A simple definition of correlation is the relationship between two or more variables (or data sets). This relationship is defined more specifically by its strength and direction.
What is strong correlation in statistics?
A strong correlation (sometimes referred to as high correlation) is when two groups of data are very closely related. The inverse is also true - weak (or low) correlation means the two groups of data are only somewhat related.
For example, increasing ice cream sales have a strong (high) correlation with rising temperatures. The hotter it is, the more ice cream people eat.
What is positive and negative correlation?
The direction of related variables can be either positive or negative. Positive correlation means both values increase together. Negative correlation means one value increases while the other value decreases.
Continuing with the ice cream example, higher ice cream sales have a strong positive correlation with warmer temperatures because as the weather gets hotter (increasing value) more ice cream is sold (increasing value).

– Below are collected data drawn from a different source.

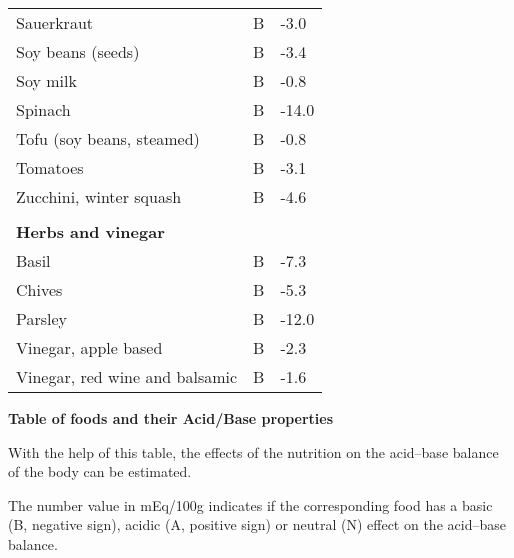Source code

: \documentclass[../main.tex]{subfiles}
\begin{document}
\begin{longtable}{p{7cm}p{0.5cm}p{1cm}}
Sauerkraut  & B  & -3.0 \\
Soy beans (seeds)  & B  & -3.4 \\
Soy milk  & B  & -0.8 \\
Spinach  & B  & -14.0 \\
Tofu (soy beans, steamed)  & B  & -0.8 \\
Tomatoes  & B  & -3.1 \\
Zucchini, winter squash  & B  & -4.6 \\
 \\
\multicolumn{3}{l}{\textbf{Herbs and vinegar}}  \\
Basil  & B  & -7.3 \\
Chives  & B  & -5.3 \\
Parsley  & B  & -12.0 \\
Vinegar, apple based  & B  & -2.3 \\
Vinegar, red wine and balsamic  & B  & -1.6 \\
   \bottomrule
  \end{longtable}

\raggedright

\textbf{Table of foods and their Acid/Base properties}

With the help of this table, the effects of the nutrition on the acid--base balance of the body can be estimated.

The number value in mEq/100g indicates if the corresponding food has a basic (B, negative sign),
acidic (A, positive sign) or neutral (N) effect on the acid--base balance.
\end{document}
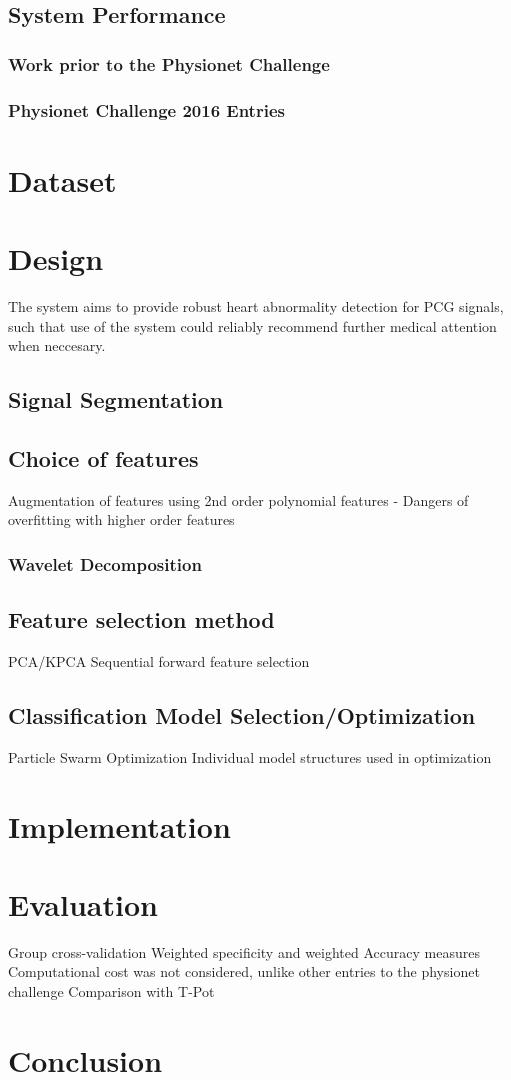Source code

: \documentclass[titlepage, 12pt]{scrartcl} \usepackage{enumitem}
\begin{document}
\subsection{System Performance}\label{performance}
\subsubsection{Work prior to the Physionet Challenge}
\subsubsection{Physionet Challenge 2016 Entries}


\section{Dataset}

\section{Design}
The system aims to provide robust heart abnormality detection for PCG signals,
such that use of the system could reliably recommend further medical attention
when neccesary.
\subsection{Signal Segmentation}
\subsection{Choice of features}

Augmentation of features using 2nd order polynomial features
- Dangers of overfitting with higher order features
\subsubsection{Wavelet Decomposition}
\subsection{Feature selection method}
PCA/KPCA
Sequential forward feature selection
\subsection{Classification Model Selection/Optimization}
Particle Swarm Optimization
Individual model structures used in optimization

\section{Implementation}
\section{Evaluation}
Group cross-validation
Weighted specificity and weighted Accuracy measures
Computational cost was not considered, unlike other entries to the physionet
challenge
Comparison with T-Pot
\section{Conclusion}



\pagebreak{}
\printbibliography{}
\end{document}
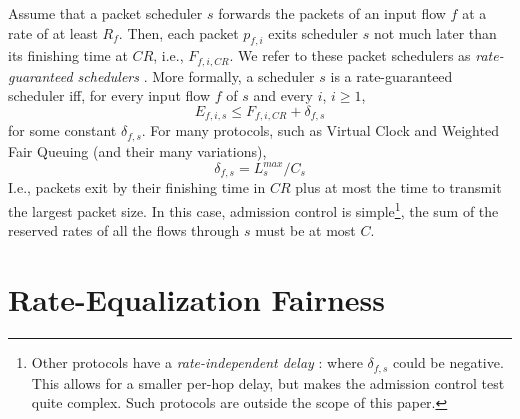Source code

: \documentclass[conference]{IEEEtran}
\begin{document}
Assume that a packet scheduler $s$ forwards the packets of an input flow $f$ at 
a rate of at least $R_f$. Then, each packet $p_{f,i}$ exits scheduler $s$ not 
much later than its finishing time at $CR$, i.e., $F_{f,i,CR}$. We refer to 
these packet schedulers as {\em rate-guaranteed schedulers} 
\cite{Cobb-Flow-Theory-ToN,leaveintime,NOSSDAV-95-Vin}. More formally, a 
scheduler $s$ is a rate-guaranteed scheduler iff, for every input flow $f$ of 
$s$ and every $i$, $i \geq 1$,
\[
E_{f,i,s} \leq F_{f,i,CR} + \delta_{f,s}
\]
for some constant $\delta_{f,s}$. For many protocols, such as Virtual Clock 
\cite{VC-Lam, VC-Lixia} and Weighted Fair Queuing \cite{GPS-Parekh}
(and their many variations),
\[
\delta_{f,s} = L^{max}_s/C_s
\]
I.e., packets exit by their finishing time in $CR$ plus at most the time to 
transmit the largest packet size. In this case, admission control is 
simple\footnote{Other protocols have a {\em rate-independent delay} 
\cite{leaveintime,KGShin94}: where $\delta_{f,s}$ could be negative. This 
allows for a smaller per-hop delay, but makes the admission control test quite 
complex. Such protocols are outside the scope of this paper.
},
the sum of the reserved rates of all the flows through $s$ must be at most $C$.



%
\section{Rate-Equalization Fairness}
%
\label{sec:Fairness}
\end{document}
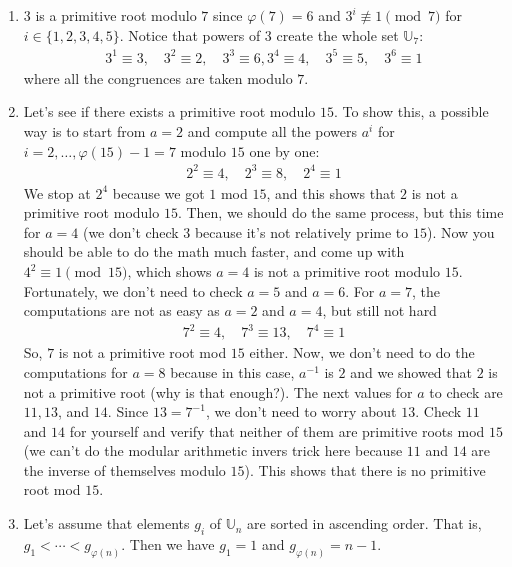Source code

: \documentclass{subfile}
\begin{document}
		\begin{example}
		$ $
		\begin{enumerate}
			\item $3$ is a primitive root modulo $7$ since $\varphi(7)=6$ and $3^i\not\equiv1\pmod 7$ for $i\in\{1,2,3,4,5\}$. Notice that powers of $3$ create the whole set $\mathbb U_7$:
			\begin{align*}
				3^1 \equiv 3, \quad 3^2 \equiv 2, \quad 3^3 \equiv 6, 3^4 \equiv 4, \quad 3^5 \equiv 5, \quad 3^6 \equiv 1
			\end{align*}
			where all the congruences are taken modulo $7$.
			\item Let's see if there exists a primitive root modulo $15$. To show this, a possible way is to start from $a=2$ and compute all the powers $a^i$ for $i=2,\ldots,\varphi(15)-1=7$ modulo $15$ one by one:
				\begin{align*}
					2^2 \equiv 4, \quad 2^3 \equiv 8, \quad 2^4 \equiv 1
				\end{align*}
			We stop at $2^4$ because we got $1$ mod $15$, and this shows that $2$ is not a primitive root modulo $15$. Then, we should do the same process, but this time for $a=4$ (we don't check $3$ because it's not relatively prime to $15$). Now you should be able to do the math much faster, and come up with $4^2 \equiv 1 \pmod{15}$, which shows $a=4$ is not a primitive root modulo $15$. Fortunately, we don't need to check $a=5$ and $a=6$. For $a=7$, the computations are not as easy as $a=2$ and $a=4$, but still not hard
				\begin{align*}
					7^2 \equiv 4, \quad 7^3 \equiv 13, \quad 7^4 \equiv 1
				\end{align*}
			So, $7$ is not a primitive root mod $15$ either. Now, we don't need to do the computations for $a=8$ because in this case, $a^{-1}$ is $2$ and we showed that $2$ is not a primitive root (why is that enough?). The next values for $a$ to check are $11, 13$, and $14$. Since $13=7^{-1}$, we don't need to worry about $13$. Check $11$ and $14$ for yourself and verify that neither of them are primitive roots mod $15$ (we can't do the modular arithmetic invers trick here because $11$ and $14$ are the inverse of themselves modulo $15$). This shows that there is no primitive root mod $15$.

			\item Let's assume that elements $g_i$ of $\mathbb U_n$ are sorted in ascending order. That is, $g_1<\cdots<g_{\varphi(n)}$. Then we  have $g_1=1$ and $g_{\varphi(n)}=n-1$.
		\end{enumerate}
	\end{example}
\end{document}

One negative correlation might be that less hot chocolate is sold (decreasing value) when the temperature gets warmer (increasing value). Or consider another example of negative correlation - the more someone pays on their mortgage (increasing value), the less they owe (decreasing value).
(The more technical and complex term for describing both the strength and direction of a correlation is called correlation coefficient).)
Correlation vs causation: what’s the difference?
If you’ve heard the mantra “Correlation does not imply causation” you might have wondered - what’s the difference between correlation and causation and why does it matter?
As described above, correlation indicates a relationship between two variables and is particularly helpful for making predictions. For example, if we know that SAT (Scholastic Assessment Test) scores have a strong positive correlation with a student’s grade point average (GPA) in college, we can assume both SAT scores and GPA will continue having a strong positive correlation in the future. So based on a student’s SAT scores in high school, we can predict what their GPA might be in college.
In contrast, causation refers to cause and effect - where one variable causes the other variable. To use an obvious example, we might notice that global temperatures have steadily risen over the past 150 years and the number of pirates has declined at a comparable rate (negative correlation). No one would reasonably claim that the reduction in pirates caused global warming or that more pirates would reverse it. But if we look at other contributing factors, we see the cause of both is industrialization.
It’s easy to assume that because two events happen at the same time (correlate), one must cause the other. This data fallacy is called False Causality. Remember that correlation alone does not prove a cause and effect relationship.